> [ABOUT THIS EXERCISE] Match the string "gestwks" against each line below, and copy every line that matches.

BEGIN ENTRIES PROVIDED

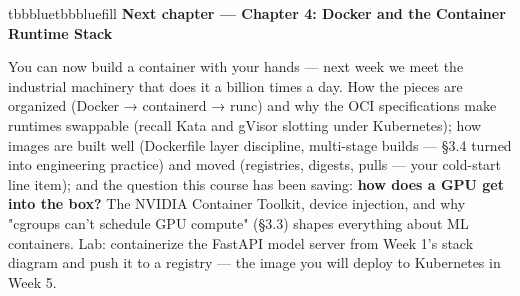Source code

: \begin{calloutbox}{tbbblue}{tbbbluefill}
{\normalsize\bfseries\color{tbbblue}Next chapter — Chapter 4: Docker and the Container Runtime Stack}\par\vspace{3pt}
You can now build a container with your hands — next week we meet the industrial machinery that does it a billion times a day. How the pieces are organized (Docker → containerd → runc) and why the OCI specifications make runtimes swappable (recall Kata and gVisor slotting under Kubernetes); how images are built well (Dockerfile layer discipline, multi-stage builds — §3.4 turned into engineering practice) and moved (registries, digests, pulls — your cold-start line item); and the question this course has been saving: \textbf{how does a GPU get into the box?} The NVIDIA Container Toolkit, device injection, and why "cgroups can't schedule GPU compute" (§3.3) shapes everything about ML containers. Lab: containerize the FastAPI model server from Week 1's stack diagram and push it to a registry — the image you will deploy to Kubernetes in Week 5.
\end{calloutbox}
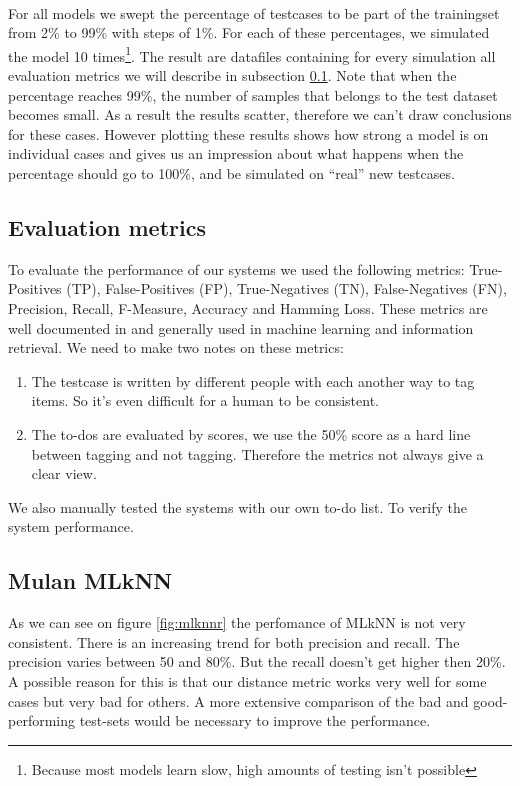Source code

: \documentclass[a4paper,titlepage]{article}
\begin{document}
\paragraph{}
For all models we swept the percentage of testcases to be part of the trainingset from 2\% to 99\% with steps of 1\%. For each of these percentages, we simulated the model 10 times\footnote{Because most models learn slow, high amounts of testing isn't possible}. The result are datafiles containing for every simulation all evaluation metrics we will describe in subsection \ref{ss:evalmetrics}. Note that when the percentage reaches 99\%, the number of samples that belongs to the test dataset becomes small. As a result the results scatter, therefore we can't draw conclusions for these cases. However plotting these results shows how strong a model is on individual cases and gives us an impression about what happens when the percentage should go to 100\%, and be simulated on ``real'' new testcases.
\subsection{Evaluation metrics}
\label{ss:evalmetrics}
To evaluate the performance of our systems we used the following metrics: True-Positives (TP), False-Positives (FP), True-Negatives (TN), False-Negatives (FN), Precision, Recall, F-Measure, Accuracy and Hamming Loss. These metrics are well documented in \cite{Francis99performancemeasures} and generally used in machine learning and information retrieval. We need to make two notes on these metrics:
\begin{enumerate}
 \item The testcase is written by different people with each another way to tag items. So it's even difficult for a human to be consistent.
 \item The to-dos are evaluated by scores, we use the 50\% score as a hard line between tagging and not tagging. Therefore the metrics not always give a clear view.
\end{enumerate}
We also manually tested the systems with our own to-do list. To verify the system performance.

\subsection{Mulan MLkNN}
As we can see on figure \ref{fig:mlknnr} the perfomance of MLkNN is not very consistent. There is an increasing trend for both precision and recall. The precision varies between 50 and 80\%. But the recall doesn't get higher then 20\%. A possible reason for this is that our distance metric works very well for some cases but very bad for others. A more extensive comparison of the bad and good-performing test-sets would be necessary to improve the performance.
\end{document}

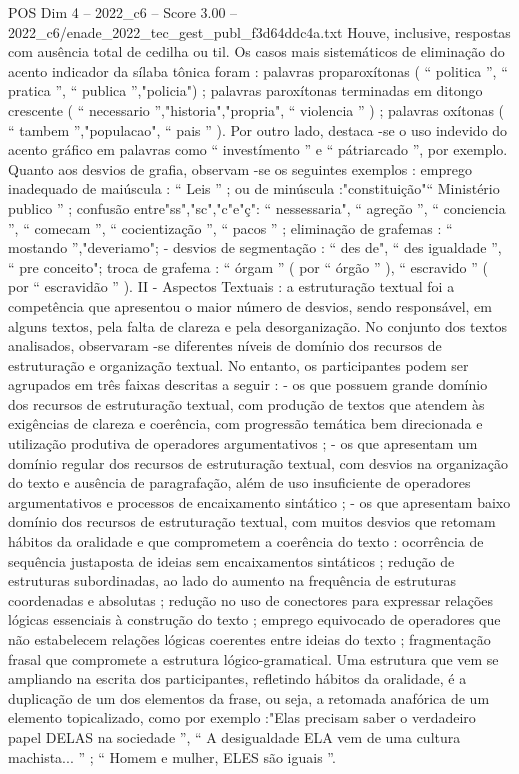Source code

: \begin{textsample}{POS Dim 4 – 2022\_c6 – Score 3.00 – 2022\_c6/enade\_2022\_tec\_gest\_publ\_f3d64ddc4a.txt}
Houve, inclusive, respostas com ausência total de cedilha ou til.
Os casos mais sistemáticos de eliminação do acento indicador da sílaba tônica foram : palavras proparoxítonas ( “ politica ”, “ pratica ”, “ publica ”,"policia") ; palavras paroxítonas terminadas em ditongo crescente ( “ necessario ”,"historia","propria", “ violencia ” ) ; palavras oxítonas ( “ tambem ”,"populacao", “ pais ” ).
Por outro lado, destaca -se o uso indevido do acento gráfico em palavras como “ investímento ” e “ pátriarcado ”, por exemplo.
Quanto aos desvios de grafia, observam -se os seguintes exemplos : emprego inadequado de maiúscula : “ Leis ” ; ou de minúscula :"constituição"“ Ministério publico ” ; confusão entre"ss","sc","c"e"ç": “ nessessaria", “ agreção ”, “ conciencia ”, “ comecam ”, “ cocientização ”, “ pacos ” ; eliminação de grafemas : “ mostando ”,"deveriamo"; - desvios de segmentação : “ des de", “ des igualdade ”, “ pre conceito"; troca de grafema : “ órgam ” ( por “ órgão ” ), “ escravido ” ( por “ escravidão ” ).
II - Aspectos Textuais : a estruturação textual foi a competência que apresentou o maior número de desvios, sendo responsável, em alguns textos, pela falta de clareza e pela desorganização.
No conjunto dos textos analisados, observaram -se diferentes níveis de domínio dos recursos de estruturação e organização textual.
No entanto, os participantes podem ser agrupados em três faixas descritas a seguir : - os que possuem grande domínio dos recursos de estruturação textual, com produção de textos que atendem às exigências de clareza e coerência, com progressão temática bem direcionada e utilização produtiva de operadores argumentativos ; - os que apresentam um domínio regular dos recursos de estruturação textual, com desvios na organização do texto e ausência de paragrafação, além de uso insuficiente de operadores argumentativos e processos de encaixamento sintático ; - os que apresentam baixo domínio dos recursos de estruturação textual, com muitos desvios que retomam hábitos da oralidade e que comprometem a coerência do texto : ocorrência de sequência justaposta de ideias sem encaixamentos sintáticos ; redução de estruturas subordinadas, ao lado do aumento na frequência de estruturas coordenadas e absolutas ; redução no uso de conectores para expressar relações lógicas essenciais à construção do texto ; emprego equivocado de operadores que não estabelecem relações lógicas coerentes entre ideias do texto ; fragmentação frasal que compromete a estrutura lógico-gramatical.
Uma estrutura que vem se ampliando na escrita dos participantes, refletindo hábitos da oralidade, é a duplicação de um dos elementos da frase, ou seja, a retomada anafórica de um elemento topicalizado, como por exemplo :"Elas precisam saber o verdadeiro papel DELAS na sociedade ”, “ A desigualdade ELA vem de uma cultura machista... ” ; “ Homem e mulher, ELES são iguais ”.

\end{textsample}
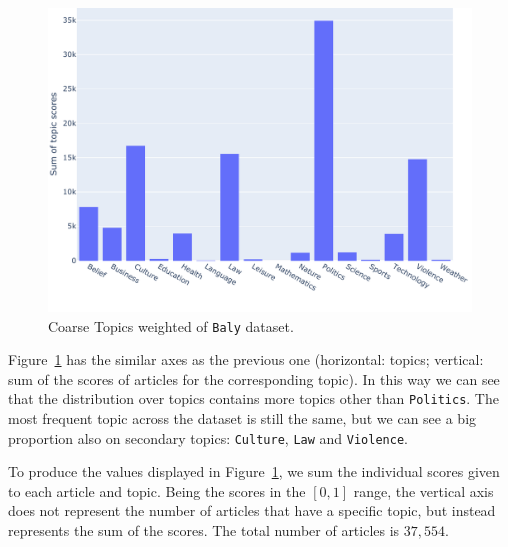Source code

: \begin{figure}[!htbp]
    \centering
    \includegraphics[width=\linewidth]{figures/baly_coarse_weighted.pdf}
    \caption{Coarse Topics weighted of \texttt{Baly} dataset.}
    \label{fig:baly_coarse_weighted}
\end{figure}

Figure~\ref{fig:baly_coarse_weighted} has the similar axes as the previous one (horizontal: topics; vertical: sum of the scores of articles for the corresponding topic).
In this way we can see that the distribution over topics contains more topics other than \texttt{Politics}.
The most frequent topic across the dataset is still the same, but we can see a big proportion also on secondary topics: \texttt{Culture}, \texttt{Law} and \texttt{Violence}.

To produce the values displayed in Figure~\ref{fig:baly_coarse_weighted}, we sum the individual scores given to each article and topic. Being the scores in the $[0,1]$ range, the vertical axis does not represent the number of articles that have a specific topic, but instead represents the sum of the scores. The total number of articles is $37,554$.


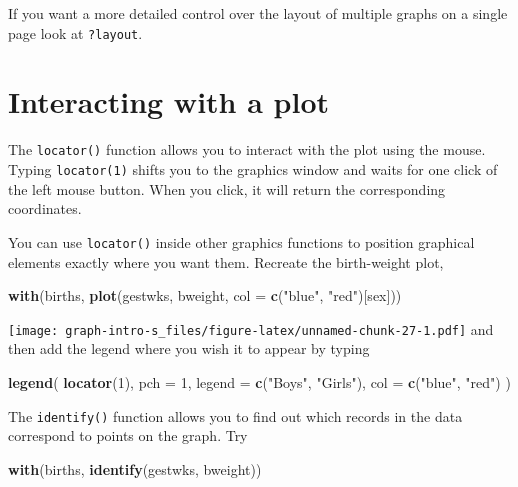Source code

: \documentclass[
]{book}
\newenvironment{Shaded}{\begin{snugshade}}{\end{snugshade}}
\newcommand{\AttributeTok}[1]{\textcolor[rgb]{0.13,0.29,0.53}{#1}}
\newcommand{\DecValTok}[1]{\textcolor[rgb]{0.00,0.00,0.81}{#1}}
\newcommand{\FunctionTok}[1]{\textcolor[rgb]{0.13,0.29,0.53}{\textbf{#1}}}
\newcommand{\NormalTok}[1]{#1}
\newcommand{\StringTok}[1]{\textcolor[rgb]{0.31,0.60,0.02}{#1}}
\begin{document}
If you want a more detailed control over the layout of multiple graphs
on a single page look at \texttt{?layout}.

\section{Interacting with a plot}\label{interacting-with-a-plot}

The \texttt{locator()} function allows you to interact with the plot
using the mouse. Typing \texttt{locator(1)} shifts you to the graphics
window and waits for one click of the left mouse button. When you click,
it will return the corresponding coordinates.

You can use \texttt{locator()} inside other graphics functions to position
graphical elements exactly where you want them. Recreate the birth-weight
plot,

\begin{Shaded}
\begin{Highlighting}[]
\FunctionTok{with}\NormalTok{(births, }\FunctionTok{plot}\NormalTok{(gestwks, bweight, }\AttributeTok{col =} \FunctionTok{c}\NormalTok{(}\StringTok{"blue"}\NormalTok{, }\StringTok{"red"}\NormalTok{)[sex]))}
\end{Highlighting}
\end{Shaded}

\texttt{[image: graph-intro-s\_files/figure-latex/unnamed-chunk-27-1.pdf]}
and then add the legend where you wish it to appear by typing

\begin{Shaded}
\begin{Highlighting}[]
\FunctionTok{legend}\NormalTok{(}
  \FunctionTok{locator}\NormalTok{(}\DecValTok{1}\NormalTok{), }
  \AttributeTok{pch =} \DecValTok{1}\NormalTok{, }
  \AttributeTok{legend =} \FunctionTok{c}\NormalTok{(}\StringTok{"Boys"}\NormalTok{, }\StringTok{"Girls"}\NormalTok{), }
  \AttributeTok{col =} \FunctionTok{c}\NormalTok{(}\StringTok{"blue"}\NormalTok{, }\StringTok{"red"}\NormalTok{)}
\NormalTok{)}
\end{Highlighting}
\end{Shaded}

The \texttt{identify()} function allows you to find out which records
in the data correspond to points on the graph. Try

\begin{Shaded}
\begin{Highlighting}[]
\FunctionTok{with}\NormalTok{(births, }\FunctionTok{identify}\NormalTok{(gestwks, bweight))}
\end{Highlighting}
\end{Shaded}
\end{document}
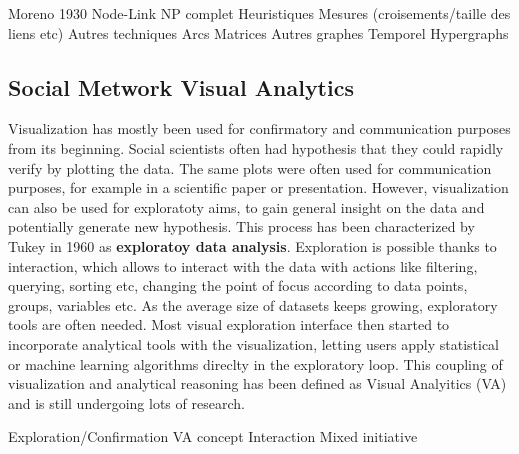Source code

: Moreno 1930
Node-Link
    NP complet
    Heuristiques
    Mesures (croisements/taille des liens etc)
Autres techniques
    Arcs
    Matrices
Autres graphes
    Temporel
    Hypergraphs


\subsection{Social Metwork Visual Analytics}

Visualization has mostly been used for confirmatory and communication purposes from its beginning.
Social scientists often had hypothesis that they could rapidly verify by plotting the data.
The same plots were often used for communication purposes, for example in a scientific paper or presentation.
However, visualization can also be used for exploratoty aims, to gain general insight on the data and potentially generate new hypothesis.
This process has been characterized by Tukey in 1960 as \textbf{exploratoy data analysis}.
Exploration is possible thanks to interaction, which allows to interact with the data with actions like filtering, querying, sorting etc, changing the point of focus according to data points, groups, variables etc.
As the average size of datasets keeps growing, exploratory tools are often needed.
Most visual exploration interface then started to incorporate analytical tools with the visualization, letting users apply statistical or machine learning algorithms direclty in the exploratory loop. This coupling of visualization and analytical reasoning has been defined as Visual Analyitics (VA) and is still undergoing lots of research.




Exploration/Confirmation
VA concept
Interaction
Mixed initiative










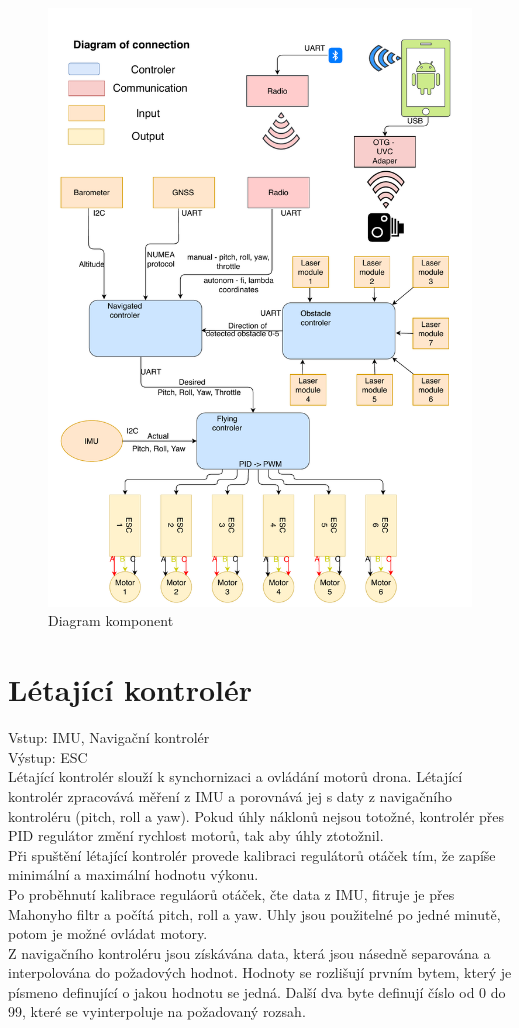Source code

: \begin{figure}[h]
	\centering
	\includegraphics[width=15cm]{pictures/DroneDiagram.pdf}
	\caption{Diagram komponent}
\end{figure}

\section{Létající kontrolér} 
Vstup: IMU, Navigační kontrolér\\
Výstup: ESC\\

Létající kontrolér slouží k synchornizaci a ovládání motorů drona. Létající kontrolér zpracovává měření z IMU a porovnává jej s daty z navigačního kontroléru (pitch, roll a yaw). Pokud úhly náklonů nejsou totožné, kontrolér přes PID regulátor změní rychlost motorů, tak aby úhly ztotožnil.\\
Při spuštění létající kontrolér provede kalibraci regulátorů otáček tím, že zapíše minimální a maximální hodnotu výkonu.\\
Po proběhnutí kalibrace reguláorů otáček, čte data z IMU, fitruje je přes Mahonyho filtr a počítá pitch, roll a yaw. Uhly jsou použitelné po jedné minutě, potom je možné ovládat motory.\\
Z navigačního kontroléru jsou získávána data, která jsou násedně separována a interpolována do požadových hodnot. Hodnoty se rozlišují prvním bytem, který je písmeno definující o jakou hodnotu se jedná. Další dva byte definují číslo od 0 do 99, které se vyinterpoluje na požadovaný rozsah.\\

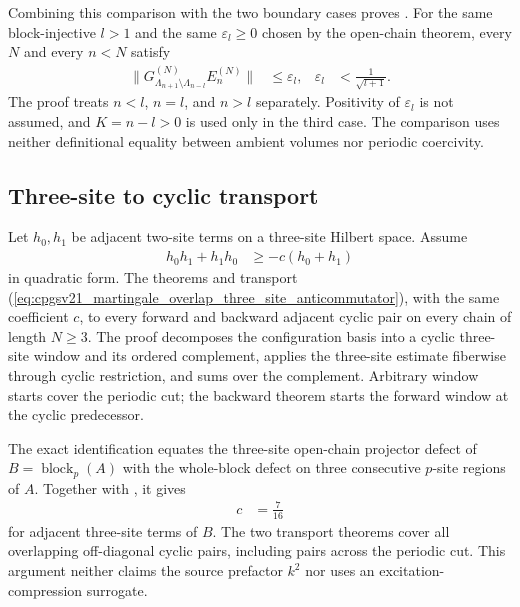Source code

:\documentclass{article}
\begin{document}
Combining this comparison with the two boundary cases proves
.
For the same block-injective $l>1$ and the same $\varepsilon_l\geq0$ chosen by
the open-chain theorem, every $N$ and every $n<N$ satisfy
\begin{align}
    \lVert G_{\Lambda_{n+1}\setminus\Lambda_{n-l}}^{(N)}E_n^{(N)}\rVert
     & \leq\varepsilon_l,
     &
    \varepsilon_l
     & <\frac{1}{\sqrt{l+1}}.
    \label{eq:cpgsv21_martingale_overlap_fixed_volume_c3}
\end{align}
The proof treats $n<l$, $n=l$, and $n>l$ separately.  Positivity of
$\varepsilon_l$ is not assumed, and $K=n-l>0$ is used only in the third case.
The comparison uses neither definitional equality between ambient volumes nor
periodic coercivity.

\subsection{Three-site to cyclic transport}

Let $h_0,h_1$ be adjacent two-site terms on a three-site Hilbert space. Assume
\begin{align}
    h_0h_1+h_1h_0
     & \geq-c(h_0+h_1)
    \label{eq:cpgsv21_martingale_overlap_three_site_anticommutator}
\end{align}
in quadratic form. The theorems
and
transport
(\ref{eq:cpgsv21_martingale_overlap_three_site_anticommutator}), with the same
coefficient $c$, to every forward and backward adjacent cyclic pair on every
chain of length $N\geq3$. The proof decomposes the configuration basis into a
cyclic three-site window and its ordered complement, applies the three-site
estimate fiberwise through cyclic restriction, and sums over the complement.
Arbitrary window starts cover the periodic cut; the backward theorem starts
the forward window at the cyclic predecessor.

The exact identification
 equates the
three-site open-chain projector defect of
$B=\operatorname{block}_p(A)$ with the whole-block defect on three consecutive
$p$-site regions of $A$. Together with
,
it gives
\begin{align}
    c & =\frac{7}{16}
    \label{eq:cpgsv21_martingale_overlap_three_block_coefficient}
\end{align}
for adjacent three-site terms of $B$. The two transport theorems cover all
overlapping off-diagonal cyclic pairs, including pairs across the periodic cut.
This argument neither claims the source prefactor $k^2$ nor uses an
excitation-compression surrogate.
\end{document}
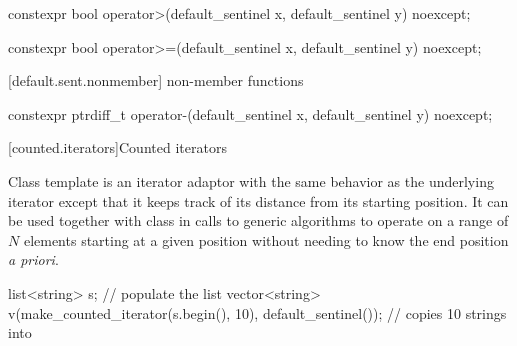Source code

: \begin{addedblock}
\begin{itemdescr}
\pnum
\returns {}
\end{itemdescr}

%
%
\begin{itemdecl}
constexpr bool operator>(default_sentinel x, default_sentinel y) noexcept;
\end{itemdecl}

\begin{itemdescr}
\pnum
\returns {}
\end{itemdescr}

%
%
\begin{itemdecl}
constexpr bool operator>=(default_sentinel x, default_sentinel y) noexcept;
\end{itemdecl}

\begin{itemdescr}
\pnum
\returns {}
\end{itemdescr}

[default.sent.nonmember]{ non-member functions}

%
%
\begin{itemdecl}
constexpr ptrdiff_t operator-(default_sentinel x, default_sentinel y) noexcept;
\end{itemdecl}

\begin{itemdescr}
\pnum
\returns {}
\end{itemdescr}

[counted.iterators]{Counted iterators}

\pnum
Class template  is an iterator adaptor
with the same behavior as the underlying iterator except that it
keeps track of its distance from its starting position. It can be
used together with class  in calls to generic
algorithms to operate on a range of $N$ elements starting at a given
position without needing to know the end position \textit{a priori}.

\pnum
\enterexample

\begin{codeblock}
list<string> s;
// populate the list 
vector<string> v(make_counted_iterator(s.begin(), 10),
                 default_sentinel()); // copies 10 strings into 
\end{codeblock}


\end{addedblock}
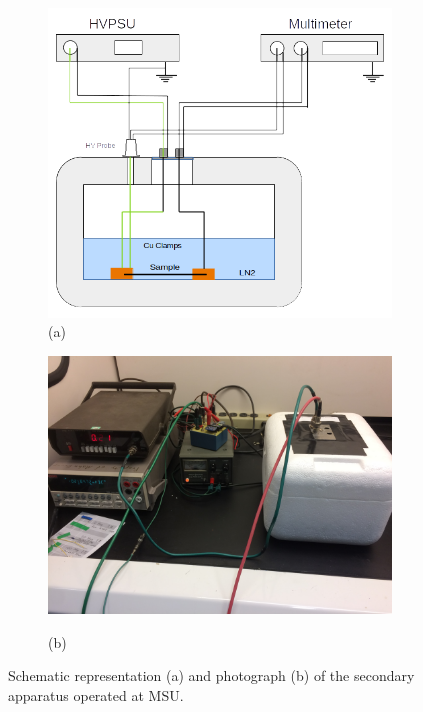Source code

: \documentclass[a4paper,12pt]{article}
\begin{document}
\begin{figure}[htb]
    \centering
    \begin{subfigure}[c]{0.59\linewidth}
    \begin{center}
    \includegraphics[width=\linewidth]{MSU_styro_setup.png}
    (a)
    \end{center}
    \end{subfigure}
    \begin{subfigure}[c]{0.39\linewidth}
    \begin{center}
    \vspace*{4em} 
    
    \includegraphics[width=\linewidth]{MSU_styro_setup_picture.jpg}
    \vspace*{3em} 
    
    (b)
    \end{center}
    \end{subfigure}
    \caption{Schematic representation (a) and photograph (b) of the secondary apparatus operated at MSU.}
    \label{fig:msu_styro_setup}
\end{figure}
\end{document}
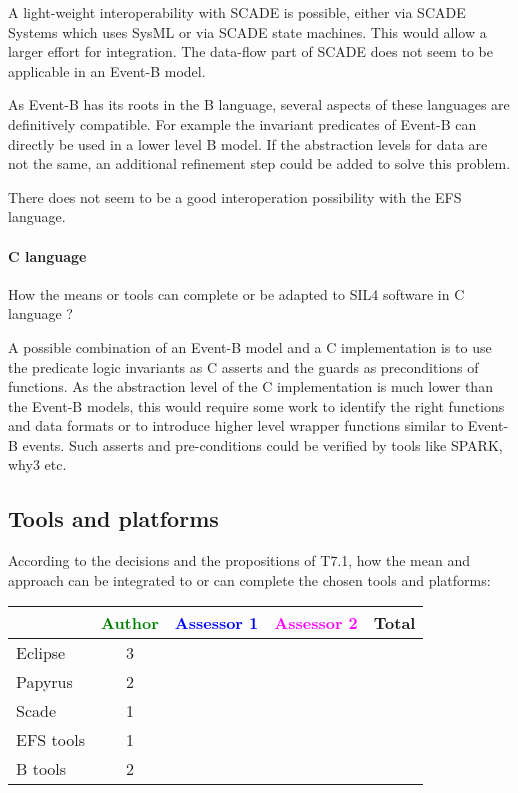 \begin{author_comment}
  A light-weight interoperability with SCADE is possible, either via SCADE
  Systems which uses SysML or via SCADE state machines. This would allow a
  larger effort for integration. The data-flow part of SCADE does not seem to be
  applicable in an Event-B model.

  As Event-B has its roots in the B language, several aspects of these languages
  are definitively compatible. For example the invariant predicates of Event-B
  can directly be used in a lower level B model. If the abstraction levels for
  data are not the same, an additional refinement step could be added to solve
  this problem.

  There does not seem to be a good interoperation possibility with the EFS
  language.
\end{author_comment}


\paragraph{C language}
How the means or tools can complete or be adapted to SIL4 software in C language ?

\begin{author_comment}
  A possible combination of an Event-B model and a C implementation is to use
  the predicate logic invariants as C asserts and the guards as preconditions of
  functions. As the abstraction level of the C implementation is much lower than
  the Event-B models, this would require some work to identify the right
  functions and data formats or to introduce higher level wrapper functions
  similar to Event-B events. Such asserts and pre-conditions could be verified
  by tools like SPARK, why3 etc.
\end{author_comment}

\subsection{Tools and platforms}

According to the decisions and the propositions of T7.1, how the mean and approach can be integrated to or can complete the chosen tools and platforms:

\begin{tabular}{|l | c | c | c | c|}
\hline
& \textcolor{green}{Author} & \textcolor{blue}{Assessor 1} & \textcolor{magenta}{Assessor 2} & Total \\
\hline 
Eclipse & 3 & & &  \\
\hline
Papyrus  & 2 & & & \\
\hline
Scade & 1 & & & \\
\hline
EFS tools & 1 & & & \\
\hline
B tools & 2 & & & \\
\hline
\end{tabular}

END ENTRIES PROVIDED

> [TASK ANSWER]
\FunctionTok{with}\NormalTok{(births, }\FunctionTok{plot}\NormalTok{(gestwks, bweight, }\AttributeTok{col =} \FunctionTok{c}\NormalTok{(}\StringTok{"blue"}\NormalTok{, }\StringTok{"red"}\NormalTok{)[sex]))}
\FunctionTok{with}\NormalTok{(births, }\FunctionTok{identify}\NormalTok{(gestwks, bweight))}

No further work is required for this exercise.